■ **Task to carry out**: Without including any picture, transcribe the entries below word for word.

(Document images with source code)
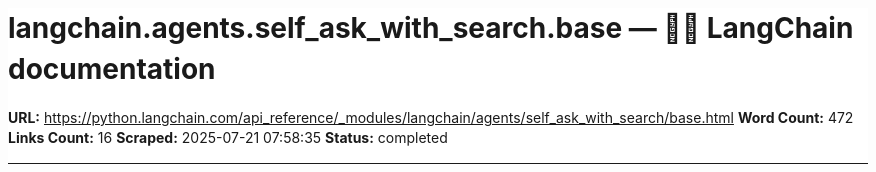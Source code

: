 # langchain.agents.self_ask_with_search.base — 🦜🔗 LangChain  documentation

**URL:** https://python.langchain.com/api_reference/_modules/langchain/agents/self_ask_with_search/base.html
**Word Count:** 472
**Links Count:** 16
**Scraped:** 2025-07-21 07:58:35
**Status:** completed

---
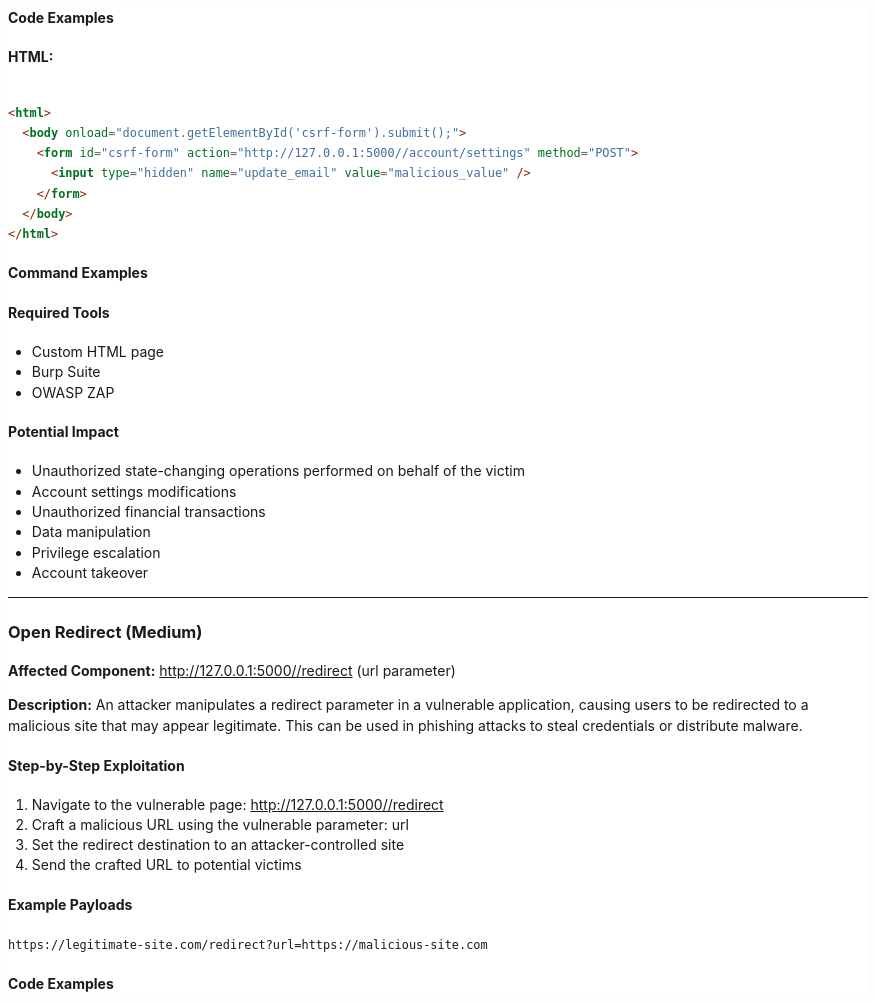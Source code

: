 #### Code Examples

**HTML:**
```html

<html>
  <body onload="document.getElementById('csrf-form').submit();">
    <form id="csrf-form" action="http://127.0.0.1:5000//account/settings" method="POST">
      <input type="hidden" name="update_email" value="malicious_value" />
    </form>
  </body>
</html>
```

#### Command Examples

#### Required Tools

- Custom HTML page
- Burp Suite
- OWASP ZAP

#### Potential Impact

- Unauthorized state-changing operations performed on behalf of the victim
- Account settings modifications
- Unauthorized financial transactions
- Data manipulation
- Privilege escalation
- Account takeover

---

### Open Redirect (Medium)

**Affected Component:** http://127.0.0.1:5000//redirect (url parameter)

**Description:** An attacker manipulates a redirect parameter in a vulnerable application, causing users to be redirected to a malicious site that may appear legitimate. This can be used in phishing attacks to steal credentials or distribute malware.

#### Step-by-Step Exploitation

1. Navigate to the vulnerable page: http://127.0.0.1:5000//redirect
2. Craft a malicious URL using the vulnerable parameter: url
3. Set the redirect destination to an attacker-controlled site
4. Send the crafted URL to potential victims

#### Example Payloads

```
https://legitimate-site.com/redirect?url=https://malicious-site.com
```

#### Code Examples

■ **Written reply**:
Source code

: # langchain.agents.self_ask_with_search.base — 🦜🔗 LangChain  documentation

**URL:** https://python.langchain.com/api_reference/_modules/langchain/agents/self_ask_with_search/base.html
**Word Count:** 472
**Links Count:** 16
**Scraped:** 2025-07-21 07:58:35
**Status:** completed

---
Source code

: #### Code Examples

**HTML:**
```html

<html>
  <body onload="document.getElementById('csrf-form').submit();">
    <form id="csrf-form" action="http://127.0.0.1:5000//account/settings" method="POST">
      <input type="hidden" name="update_email" value="malicious_value" />
    </form>
  </body>
</html>
```

#### Command Examples

#### Required Tools

- Custom HTML page
- Burp Suite
- OWASP ZAP

#### Potential Impact

- Unauthorized state-changing operations performed on behalf of the victim
- Account settings modifications
- Unauthorized financial transactions
- Data manipulation
- Privilege escalation
- Account takeover

---

### Open Redirect (Medium)

**Affected Component:** http://127.0.0.1:5000//redirect (url parameter)

**Description:** An attacker manipulates a redirect parameter in a vulnerable application, causing users to be redirected to a malicious site that may appear legitimate. This can be used in phishing attacks to steal credentials or distribute malware.

#### Step-by-Step Exploitation

1. Navigate to the vulnerable page: http://127.0.0.1:5000//redirect
2. Craft a malicious URL using the vulnerable parameter: url
3. Set the redirect destination to an attacker-controlled site
4. Send the crafted URL to potential victims

#### Example Payloads

```
https://legitimate-site.com/redirect?url=https://malicious-site.com
```

#### Code Examples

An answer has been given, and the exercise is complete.